--- Saved entries ---
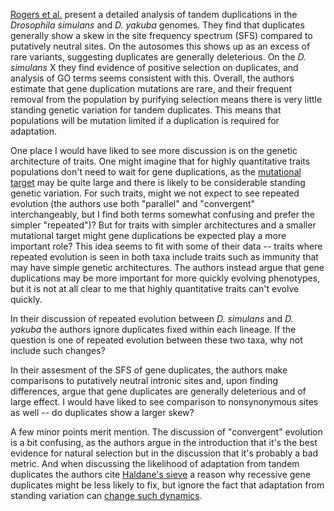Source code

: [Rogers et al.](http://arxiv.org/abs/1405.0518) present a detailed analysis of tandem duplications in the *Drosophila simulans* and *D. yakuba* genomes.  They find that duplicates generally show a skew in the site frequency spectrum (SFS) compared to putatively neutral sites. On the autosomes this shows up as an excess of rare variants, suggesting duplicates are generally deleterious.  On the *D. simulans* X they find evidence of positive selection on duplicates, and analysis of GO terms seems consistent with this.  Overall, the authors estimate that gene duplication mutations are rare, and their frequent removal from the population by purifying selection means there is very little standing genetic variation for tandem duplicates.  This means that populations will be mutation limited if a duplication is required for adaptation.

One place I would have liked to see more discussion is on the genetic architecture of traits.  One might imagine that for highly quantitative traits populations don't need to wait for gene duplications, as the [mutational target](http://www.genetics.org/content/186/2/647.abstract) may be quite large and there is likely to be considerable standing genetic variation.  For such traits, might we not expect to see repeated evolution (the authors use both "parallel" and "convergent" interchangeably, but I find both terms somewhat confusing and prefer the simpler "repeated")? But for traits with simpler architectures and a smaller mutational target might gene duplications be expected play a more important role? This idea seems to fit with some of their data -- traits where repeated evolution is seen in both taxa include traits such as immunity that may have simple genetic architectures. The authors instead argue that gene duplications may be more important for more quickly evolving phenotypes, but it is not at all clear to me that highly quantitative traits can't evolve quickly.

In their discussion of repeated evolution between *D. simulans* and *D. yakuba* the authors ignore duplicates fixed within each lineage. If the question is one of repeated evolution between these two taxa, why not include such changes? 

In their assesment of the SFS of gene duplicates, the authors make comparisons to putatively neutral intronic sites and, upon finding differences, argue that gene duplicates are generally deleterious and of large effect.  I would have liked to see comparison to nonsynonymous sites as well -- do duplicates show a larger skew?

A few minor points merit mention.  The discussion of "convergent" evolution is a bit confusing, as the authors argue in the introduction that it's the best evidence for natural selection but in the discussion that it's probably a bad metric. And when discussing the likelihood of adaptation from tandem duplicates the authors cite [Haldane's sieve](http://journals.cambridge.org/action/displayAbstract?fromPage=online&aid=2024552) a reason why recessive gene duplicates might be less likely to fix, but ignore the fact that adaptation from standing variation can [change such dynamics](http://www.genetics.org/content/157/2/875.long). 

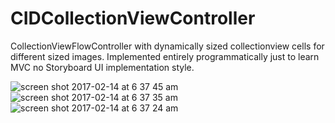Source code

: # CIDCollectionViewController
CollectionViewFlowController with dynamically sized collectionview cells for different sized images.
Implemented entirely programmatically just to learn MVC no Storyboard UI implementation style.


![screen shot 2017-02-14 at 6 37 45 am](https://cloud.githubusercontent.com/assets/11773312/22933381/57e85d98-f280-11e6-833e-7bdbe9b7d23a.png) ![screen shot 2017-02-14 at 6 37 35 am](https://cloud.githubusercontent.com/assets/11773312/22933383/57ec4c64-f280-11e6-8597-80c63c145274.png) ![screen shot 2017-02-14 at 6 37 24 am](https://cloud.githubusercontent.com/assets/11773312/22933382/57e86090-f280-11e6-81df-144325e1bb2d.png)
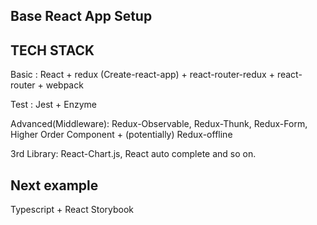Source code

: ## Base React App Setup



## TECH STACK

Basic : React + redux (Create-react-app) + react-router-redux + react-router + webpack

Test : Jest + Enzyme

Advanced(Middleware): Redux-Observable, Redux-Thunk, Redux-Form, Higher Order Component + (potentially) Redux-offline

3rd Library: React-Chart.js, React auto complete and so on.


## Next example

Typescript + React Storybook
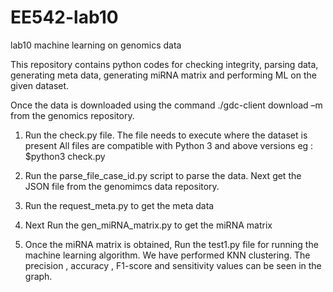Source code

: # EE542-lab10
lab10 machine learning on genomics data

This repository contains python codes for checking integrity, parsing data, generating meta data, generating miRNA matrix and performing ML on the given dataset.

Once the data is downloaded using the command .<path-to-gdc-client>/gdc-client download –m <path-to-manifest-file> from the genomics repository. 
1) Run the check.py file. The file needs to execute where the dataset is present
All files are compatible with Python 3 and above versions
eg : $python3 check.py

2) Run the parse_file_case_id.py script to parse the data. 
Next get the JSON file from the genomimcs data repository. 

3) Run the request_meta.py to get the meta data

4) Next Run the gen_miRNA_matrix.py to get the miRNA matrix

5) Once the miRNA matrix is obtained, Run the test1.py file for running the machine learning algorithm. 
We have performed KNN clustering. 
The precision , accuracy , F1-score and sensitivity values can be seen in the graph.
==
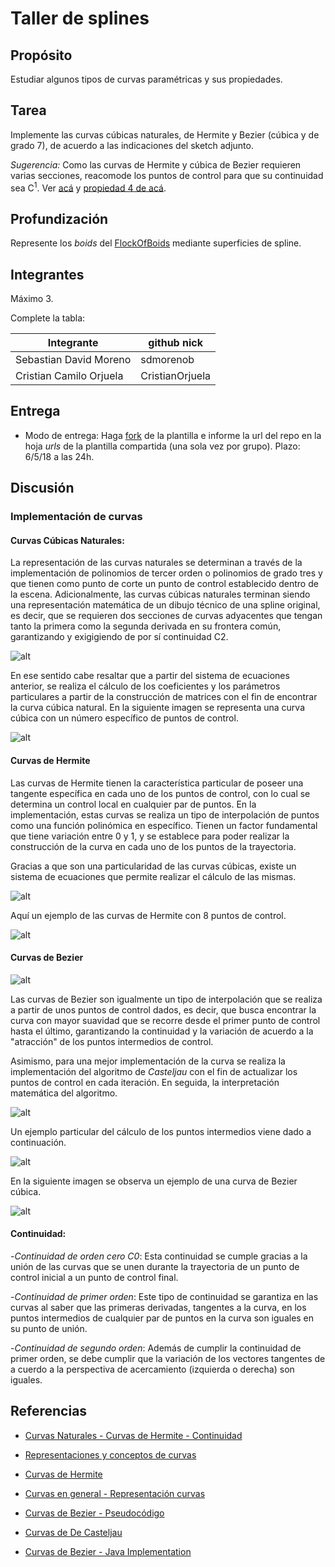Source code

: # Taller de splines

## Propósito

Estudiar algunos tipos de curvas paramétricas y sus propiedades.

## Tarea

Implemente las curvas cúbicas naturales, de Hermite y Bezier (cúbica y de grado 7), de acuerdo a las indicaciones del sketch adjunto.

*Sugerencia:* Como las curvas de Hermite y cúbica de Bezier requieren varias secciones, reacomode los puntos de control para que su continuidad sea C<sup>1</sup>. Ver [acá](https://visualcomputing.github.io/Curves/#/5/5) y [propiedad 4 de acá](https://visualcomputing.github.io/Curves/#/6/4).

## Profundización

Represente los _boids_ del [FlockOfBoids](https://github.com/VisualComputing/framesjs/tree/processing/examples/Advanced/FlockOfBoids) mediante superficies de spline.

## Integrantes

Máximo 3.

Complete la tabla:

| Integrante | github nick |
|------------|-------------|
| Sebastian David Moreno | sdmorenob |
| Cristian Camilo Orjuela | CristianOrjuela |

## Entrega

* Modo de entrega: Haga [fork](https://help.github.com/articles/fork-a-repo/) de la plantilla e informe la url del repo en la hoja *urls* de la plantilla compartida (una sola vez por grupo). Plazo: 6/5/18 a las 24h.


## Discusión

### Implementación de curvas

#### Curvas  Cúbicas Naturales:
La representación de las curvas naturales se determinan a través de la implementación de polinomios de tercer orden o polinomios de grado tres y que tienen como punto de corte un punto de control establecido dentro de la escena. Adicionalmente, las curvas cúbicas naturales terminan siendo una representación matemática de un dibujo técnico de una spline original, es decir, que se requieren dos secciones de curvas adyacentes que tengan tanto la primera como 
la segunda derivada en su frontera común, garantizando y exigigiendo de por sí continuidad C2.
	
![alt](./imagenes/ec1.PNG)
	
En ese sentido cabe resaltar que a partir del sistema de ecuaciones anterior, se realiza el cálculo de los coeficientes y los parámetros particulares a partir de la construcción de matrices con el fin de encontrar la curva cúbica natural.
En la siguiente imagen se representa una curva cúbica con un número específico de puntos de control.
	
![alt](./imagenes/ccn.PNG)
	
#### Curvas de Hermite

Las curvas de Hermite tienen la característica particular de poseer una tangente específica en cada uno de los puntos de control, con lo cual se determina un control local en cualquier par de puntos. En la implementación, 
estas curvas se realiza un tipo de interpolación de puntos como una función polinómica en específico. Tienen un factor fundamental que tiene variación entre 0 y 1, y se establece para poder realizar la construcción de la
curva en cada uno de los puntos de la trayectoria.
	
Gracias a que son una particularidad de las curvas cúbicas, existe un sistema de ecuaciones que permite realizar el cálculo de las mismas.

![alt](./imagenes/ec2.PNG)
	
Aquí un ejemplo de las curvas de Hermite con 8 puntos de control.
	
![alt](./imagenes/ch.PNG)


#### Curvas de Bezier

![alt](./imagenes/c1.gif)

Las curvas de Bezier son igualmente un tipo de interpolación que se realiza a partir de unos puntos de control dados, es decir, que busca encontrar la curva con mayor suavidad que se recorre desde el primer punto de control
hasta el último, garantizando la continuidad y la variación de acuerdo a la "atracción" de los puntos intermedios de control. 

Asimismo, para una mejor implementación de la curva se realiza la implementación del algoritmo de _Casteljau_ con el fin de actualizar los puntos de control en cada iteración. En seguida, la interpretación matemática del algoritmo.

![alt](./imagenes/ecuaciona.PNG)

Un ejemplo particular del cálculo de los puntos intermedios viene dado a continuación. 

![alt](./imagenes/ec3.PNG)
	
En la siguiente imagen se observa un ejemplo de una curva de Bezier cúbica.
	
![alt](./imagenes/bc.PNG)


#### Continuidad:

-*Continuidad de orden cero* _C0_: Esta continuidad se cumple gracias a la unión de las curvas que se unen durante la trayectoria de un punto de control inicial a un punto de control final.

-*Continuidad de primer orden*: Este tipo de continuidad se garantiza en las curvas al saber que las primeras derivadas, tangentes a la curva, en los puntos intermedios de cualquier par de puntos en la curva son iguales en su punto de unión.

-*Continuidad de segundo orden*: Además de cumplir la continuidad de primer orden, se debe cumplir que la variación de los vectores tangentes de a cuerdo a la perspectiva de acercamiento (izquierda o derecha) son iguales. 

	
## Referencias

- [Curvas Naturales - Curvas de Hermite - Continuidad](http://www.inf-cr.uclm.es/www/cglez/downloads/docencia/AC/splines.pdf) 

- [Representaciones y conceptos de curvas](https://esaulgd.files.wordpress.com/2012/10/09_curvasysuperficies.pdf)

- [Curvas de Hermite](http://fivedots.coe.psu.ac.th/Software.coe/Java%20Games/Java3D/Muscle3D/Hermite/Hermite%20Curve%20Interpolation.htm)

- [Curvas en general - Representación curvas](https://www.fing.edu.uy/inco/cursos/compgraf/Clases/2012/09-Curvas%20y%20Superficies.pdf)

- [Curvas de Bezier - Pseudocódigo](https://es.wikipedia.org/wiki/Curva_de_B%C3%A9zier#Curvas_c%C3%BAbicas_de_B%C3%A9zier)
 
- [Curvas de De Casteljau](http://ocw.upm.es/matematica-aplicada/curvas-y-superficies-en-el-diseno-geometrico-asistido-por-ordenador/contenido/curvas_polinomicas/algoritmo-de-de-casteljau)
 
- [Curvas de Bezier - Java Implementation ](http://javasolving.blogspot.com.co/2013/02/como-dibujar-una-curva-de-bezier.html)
---
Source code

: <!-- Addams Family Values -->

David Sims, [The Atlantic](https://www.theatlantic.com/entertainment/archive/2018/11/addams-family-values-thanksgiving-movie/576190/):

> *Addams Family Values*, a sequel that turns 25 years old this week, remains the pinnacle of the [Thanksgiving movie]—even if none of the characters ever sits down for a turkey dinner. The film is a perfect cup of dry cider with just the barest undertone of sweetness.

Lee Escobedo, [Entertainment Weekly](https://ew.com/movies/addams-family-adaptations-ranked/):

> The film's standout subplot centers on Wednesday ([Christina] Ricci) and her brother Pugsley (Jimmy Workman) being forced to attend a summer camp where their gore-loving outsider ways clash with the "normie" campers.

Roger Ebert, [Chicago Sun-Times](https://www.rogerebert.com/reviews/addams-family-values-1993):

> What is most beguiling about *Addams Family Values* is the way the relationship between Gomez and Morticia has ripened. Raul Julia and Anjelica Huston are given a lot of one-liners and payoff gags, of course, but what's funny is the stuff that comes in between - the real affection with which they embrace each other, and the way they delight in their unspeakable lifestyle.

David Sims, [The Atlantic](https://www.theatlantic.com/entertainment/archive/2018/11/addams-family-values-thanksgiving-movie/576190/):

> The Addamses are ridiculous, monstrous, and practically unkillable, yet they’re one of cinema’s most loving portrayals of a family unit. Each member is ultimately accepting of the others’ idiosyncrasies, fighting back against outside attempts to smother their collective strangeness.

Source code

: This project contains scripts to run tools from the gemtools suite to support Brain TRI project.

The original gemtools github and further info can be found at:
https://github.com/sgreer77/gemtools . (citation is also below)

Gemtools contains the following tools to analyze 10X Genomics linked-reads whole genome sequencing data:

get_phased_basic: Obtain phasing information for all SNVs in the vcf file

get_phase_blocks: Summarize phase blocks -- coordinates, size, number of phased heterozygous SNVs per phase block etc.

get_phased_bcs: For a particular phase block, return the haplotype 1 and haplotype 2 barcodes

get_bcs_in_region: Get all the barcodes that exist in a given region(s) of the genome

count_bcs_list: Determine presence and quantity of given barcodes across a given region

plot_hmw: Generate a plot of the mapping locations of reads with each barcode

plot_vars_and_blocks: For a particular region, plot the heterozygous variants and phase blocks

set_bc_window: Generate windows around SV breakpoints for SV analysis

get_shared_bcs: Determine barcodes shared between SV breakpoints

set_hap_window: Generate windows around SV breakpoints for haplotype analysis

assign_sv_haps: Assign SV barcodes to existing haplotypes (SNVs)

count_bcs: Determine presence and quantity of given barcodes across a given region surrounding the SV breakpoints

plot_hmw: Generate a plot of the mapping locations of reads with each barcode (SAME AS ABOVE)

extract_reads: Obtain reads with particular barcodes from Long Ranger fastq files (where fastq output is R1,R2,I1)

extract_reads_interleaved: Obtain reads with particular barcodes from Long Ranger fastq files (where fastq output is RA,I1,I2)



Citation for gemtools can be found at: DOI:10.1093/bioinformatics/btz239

--- Problem to work on ---
From the data above, output only the lines between the line containing "set_hap_window: Generate windows" and the line containing "Citation for gemtools", inclusive, exactly as written.

--- Task result ---
set_hap_window: Generate windows around SV breakpoints for haplotype analysis

assign_sv_haps: Assign SV barcodes to existing haplotypes (SNVs)

count_bcs: Determine presence and quantity of given barcodes across a given region surrounding the SV breakpoints

plot_hmw: Generate a plot of the mapping locations of reads with each barcode (SAME AS ABOVE)

extract_reads: Obtain reads with particular barcodes from Long Ranger fastq files (where fastq output is R1,R2,I1)

extract_reads_interleaved: Obtain reads with particular barcodes from Long Ranger fastq files (where fastq output is RA,I1,I2)



Citation for gemtools can be found at: DOI:10.1093/bioinformatics/btz239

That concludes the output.